For Fairweather founder Simon Heinrich, swapping coffee grounds for concrete dust was a rewarding experience. But with construction over, he’s pleased to be back “on the tools” brewing exceptional coffee.
For a debut, Fairweather feels remarkably accomplished. It’s the result of careful design, which Heinrich achieved in collaboration with friend and designer Samuel Jeyaseelan. Clean lines make the raw, industrial space feel approachable and large windows at either end capitalise on natural light. A few key elements of the near 70-year-old building’s exterior have been cleverly incorporated into the decor.
Fairweather is already drawing a crowd of coffee-lovers and local workers. It’s one of two new businesses in the Powerplant Building on Solomon Street; alongside bar and pizza joint Sunny’s, which opens today. When Heinrich's former workplace, Please Say Please, sold in late 2015, it was “a good initiator to make something happen this year”.
From the EchoPanel tiles (cut by hand) that form the sprawling feature wall, to the reconfigureable communal table, the space is an extension of its owner in concept and handiwork. Text on the walls by both entrances acknowledges that Fairweather exists on the land of Australia’s First Nations people. “It’s a daily reminder to me that we live on stolen land, and are incredibly privileged to do so,” Heinrich says. It’s not some grand social agenda, just another aspect of Heinrich’s personal ethos.

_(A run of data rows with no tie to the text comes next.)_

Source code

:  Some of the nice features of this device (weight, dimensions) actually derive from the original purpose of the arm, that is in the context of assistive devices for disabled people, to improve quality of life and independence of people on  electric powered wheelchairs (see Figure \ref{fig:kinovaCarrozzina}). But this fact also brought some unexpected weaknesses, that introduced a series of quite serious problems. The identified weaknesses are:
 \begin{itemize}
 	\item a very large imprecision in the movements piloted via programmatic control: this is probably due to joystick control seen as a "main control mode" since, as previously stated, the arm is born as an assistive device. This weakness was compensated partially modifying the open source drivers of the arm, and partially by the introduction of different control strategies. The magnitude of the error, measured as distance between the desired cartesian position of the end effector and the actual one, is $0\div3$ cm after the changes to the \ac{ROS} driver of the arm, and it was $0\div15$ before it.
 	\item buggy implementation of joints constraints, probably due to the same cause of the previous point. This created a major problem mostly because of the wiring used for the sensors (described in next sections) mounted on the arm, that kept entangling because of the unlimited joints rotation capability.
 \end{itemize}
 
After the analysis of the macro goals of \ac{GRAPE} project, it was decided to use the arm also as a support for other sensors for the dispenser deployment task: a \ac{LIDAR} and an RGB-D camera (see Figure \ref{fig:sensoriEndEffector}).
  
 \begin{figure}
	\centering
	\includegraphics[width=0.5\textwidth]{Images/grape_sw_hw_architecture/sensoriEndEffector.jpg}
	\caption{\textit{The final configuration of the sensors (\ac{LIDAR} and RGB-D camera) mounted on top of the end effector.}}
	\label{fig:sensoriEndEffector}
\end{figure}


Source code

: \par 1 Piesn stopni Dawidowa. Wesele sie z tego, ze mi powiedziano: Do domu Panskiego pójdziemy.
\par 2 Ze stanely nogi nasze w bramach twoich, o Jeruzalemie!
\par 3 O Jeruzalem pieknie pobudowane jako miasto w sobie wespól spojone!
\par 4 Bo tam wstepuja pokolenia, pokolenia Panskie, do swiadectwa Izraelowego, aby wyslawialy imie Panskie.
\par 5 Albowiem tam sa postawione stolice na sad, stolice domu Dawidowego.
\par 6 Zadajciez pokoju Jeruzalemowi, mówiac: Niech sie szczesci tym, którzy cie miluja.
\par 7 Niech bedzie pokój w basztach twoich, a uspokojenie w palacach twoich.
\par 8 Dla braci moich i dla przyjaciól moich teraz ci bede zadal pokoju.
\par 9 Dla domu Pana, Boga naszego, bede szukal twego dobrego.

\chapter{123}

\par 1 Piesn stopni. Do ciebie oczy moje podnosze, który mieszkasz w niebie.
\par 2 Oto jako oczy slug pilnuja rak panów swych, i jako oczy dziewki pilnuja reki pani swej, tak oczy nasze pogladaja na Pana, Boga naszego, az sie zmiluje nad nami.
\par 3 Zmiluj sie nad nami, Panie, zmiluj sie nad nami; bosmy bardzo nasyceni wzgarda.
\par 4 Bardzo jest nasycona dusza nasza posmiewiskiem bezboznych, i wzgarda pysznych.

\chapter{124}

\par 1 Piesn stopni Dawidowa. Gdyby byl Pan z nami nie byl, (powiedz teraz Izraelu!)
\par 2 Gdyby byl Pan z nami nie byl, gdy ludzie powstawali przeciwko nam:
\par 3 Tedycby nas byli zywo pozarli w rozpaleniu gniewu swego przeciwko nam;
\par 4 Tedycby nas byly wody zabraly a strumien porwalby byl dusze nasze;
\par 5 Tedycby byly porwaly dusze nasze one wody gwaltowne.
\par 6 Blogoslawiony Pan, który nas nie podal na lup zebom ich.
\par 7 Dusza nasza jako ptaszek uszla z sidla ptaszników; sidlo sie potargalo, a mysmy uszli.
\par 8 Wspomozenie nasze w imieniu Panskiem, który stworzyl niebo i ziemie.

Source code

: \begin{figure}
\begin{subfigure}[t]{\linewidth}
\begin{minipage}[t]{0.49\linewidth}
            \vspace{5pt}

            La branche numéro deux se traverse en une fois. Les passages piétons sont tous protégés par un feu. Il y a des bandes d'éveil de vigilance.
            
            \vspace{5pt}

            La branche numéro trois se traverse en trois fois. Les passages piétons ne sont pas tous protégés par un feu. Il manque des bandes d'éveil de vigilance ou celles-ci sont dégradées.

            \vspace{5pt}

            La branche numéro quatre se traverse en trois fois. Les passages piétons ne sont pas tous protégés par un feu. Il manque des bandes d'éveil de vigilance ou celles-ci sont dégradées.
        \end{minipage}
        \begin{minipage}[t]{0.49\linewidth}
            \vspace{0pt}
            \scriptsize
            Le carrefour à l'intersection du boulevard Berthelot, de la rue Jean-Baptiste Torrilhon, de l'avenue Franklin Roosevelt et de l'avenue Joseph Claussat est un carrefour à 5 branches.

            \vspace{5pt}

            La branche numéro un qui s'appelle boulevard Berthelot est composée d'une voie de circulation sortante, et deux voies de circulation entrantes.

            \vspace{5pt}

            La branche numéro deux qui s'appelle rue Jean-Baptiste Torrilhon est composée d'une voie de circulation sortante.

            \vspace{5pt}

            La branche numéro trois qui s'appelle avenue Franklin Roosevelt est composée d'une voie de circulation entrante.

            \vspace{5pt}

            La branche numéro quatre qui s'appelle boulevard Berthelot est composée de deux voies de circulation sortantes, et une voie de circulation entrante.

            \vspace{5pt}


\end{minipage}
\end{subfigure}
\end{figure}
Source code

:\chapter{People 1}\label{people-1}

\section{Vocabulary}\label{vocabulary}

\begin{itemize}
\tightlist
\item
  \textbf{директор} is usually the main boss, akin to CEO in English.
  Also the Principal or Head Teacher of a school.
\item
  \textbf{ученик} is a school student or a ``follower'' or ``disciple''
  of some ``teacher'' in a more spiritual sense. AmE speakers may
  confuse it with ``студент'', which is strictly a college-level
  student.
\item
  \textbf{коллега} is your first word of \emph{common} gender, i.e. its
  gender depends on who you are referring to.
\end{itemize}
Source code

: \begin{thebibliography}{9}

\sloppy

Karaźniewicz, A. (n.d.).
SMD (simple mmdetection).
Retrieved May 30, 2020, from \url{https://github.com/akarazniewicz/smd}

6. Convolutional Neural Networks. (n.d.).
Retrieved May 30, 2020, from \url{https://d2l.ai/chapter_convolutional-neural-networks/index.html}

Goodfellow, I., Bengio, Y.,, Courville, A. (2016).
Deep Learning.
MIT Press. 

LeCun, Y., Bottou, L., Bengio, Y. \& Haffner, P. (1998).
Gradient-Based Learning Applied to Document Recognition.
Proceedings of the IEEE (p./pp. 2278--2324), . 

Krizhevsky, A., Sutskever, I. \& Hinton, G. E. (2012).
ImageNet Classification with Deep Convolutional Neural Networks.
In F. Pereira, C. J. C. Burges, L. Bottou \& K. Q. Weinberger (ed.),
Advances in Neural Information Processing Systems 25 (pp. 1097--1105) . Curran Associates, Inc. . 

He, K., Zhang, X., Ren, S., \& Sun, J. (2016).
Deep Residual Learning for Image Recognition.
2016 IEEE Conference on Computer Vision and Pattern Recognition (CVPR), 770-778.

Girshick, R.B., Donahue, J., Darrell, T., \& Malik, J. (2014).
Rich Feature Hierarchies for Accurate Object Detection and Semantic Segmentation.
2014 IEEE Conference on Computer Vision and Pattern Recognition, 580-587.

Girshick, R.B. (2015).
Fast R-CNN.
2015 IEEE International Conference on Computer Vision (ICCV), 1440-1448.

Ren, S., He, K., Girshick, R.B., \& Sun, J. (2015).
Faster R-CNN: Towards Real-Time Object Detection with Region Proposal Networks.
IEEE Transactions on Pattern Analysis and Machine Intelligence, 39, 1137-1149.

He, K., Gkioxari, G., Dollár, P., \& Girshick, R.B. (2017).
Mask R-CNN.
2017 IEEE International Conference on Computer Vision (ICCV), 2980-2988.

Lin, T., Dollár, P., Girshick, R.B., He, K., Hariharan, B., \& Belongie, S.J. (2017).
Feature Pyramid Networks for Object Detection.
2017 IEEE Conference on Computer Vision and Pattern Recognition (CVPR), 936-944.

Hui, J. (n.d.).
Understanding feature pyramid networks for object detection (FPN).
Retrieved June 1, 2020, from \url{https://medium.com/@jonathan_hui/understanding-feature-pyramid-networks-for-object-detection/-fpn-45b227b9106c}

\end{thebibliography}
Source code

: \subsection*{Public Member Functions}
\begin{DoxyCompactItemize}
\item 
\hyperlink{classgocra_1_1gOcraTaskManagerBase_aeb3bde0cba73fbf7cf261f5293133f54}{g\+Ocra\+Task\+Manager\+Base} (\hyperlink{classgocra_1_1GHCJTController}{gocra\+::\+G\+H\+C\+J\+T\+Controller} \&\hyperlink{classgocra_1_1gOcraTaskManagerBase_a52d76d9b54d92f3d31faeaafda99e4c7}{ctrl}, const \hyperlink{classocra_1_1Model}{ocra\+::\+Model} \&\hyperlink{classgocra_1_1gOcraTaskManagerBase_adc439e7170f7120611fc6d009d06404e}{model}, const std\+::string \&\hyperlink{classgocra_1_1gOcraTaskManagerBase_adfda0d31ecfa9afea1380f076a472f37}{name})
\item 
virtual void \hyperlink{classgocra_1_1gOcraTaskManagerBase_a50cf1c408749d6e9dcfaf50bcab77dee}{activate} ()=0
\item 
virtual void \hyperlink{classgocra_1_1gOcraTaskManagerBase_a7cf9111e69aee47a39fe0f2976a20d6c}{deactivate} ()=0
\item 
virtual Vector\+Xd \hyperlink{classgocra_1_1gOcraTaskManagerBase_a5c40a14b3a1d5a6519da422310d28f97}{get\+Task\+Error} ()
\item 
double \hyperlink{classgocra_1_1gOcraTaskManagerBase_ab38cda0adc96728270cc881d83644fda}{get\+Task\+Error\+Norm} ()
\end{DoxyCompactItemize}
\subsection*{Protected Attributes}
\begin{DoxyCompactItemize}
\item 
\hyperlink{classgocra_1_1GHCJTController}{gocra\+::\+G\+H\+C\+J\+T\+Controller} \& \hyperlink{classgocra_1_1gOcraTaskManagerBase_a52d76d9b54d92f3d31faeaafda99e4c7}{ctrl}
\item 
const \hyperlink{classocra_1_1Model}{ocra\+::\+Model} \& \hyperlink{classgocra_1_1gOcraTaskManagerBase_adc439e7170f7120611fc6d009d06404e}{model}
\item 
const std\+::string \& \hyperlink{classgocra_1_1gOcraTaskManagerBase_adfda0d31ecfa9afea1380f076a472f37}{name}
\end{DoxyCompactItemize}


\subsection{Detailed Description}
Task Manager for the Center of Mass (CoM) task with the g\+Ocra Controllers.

Fairweather runs Small Batch Roasting Co’s signature Candyman blend through its two grinders. It also offers pour-over and batch-brewed filter coffees using seasonal single origins.
Heinrich is inspired by Middle Eastern flavours, citing the spring vegetable fattoush (a fresh, bread salad) and shakshuka (baked eggs, cumin-spiced labneh and house-made Turkish bread) as examples. There’s also a European influence, such as the saucisson sandwich with Dijon mustard, French salame and goat’s curd.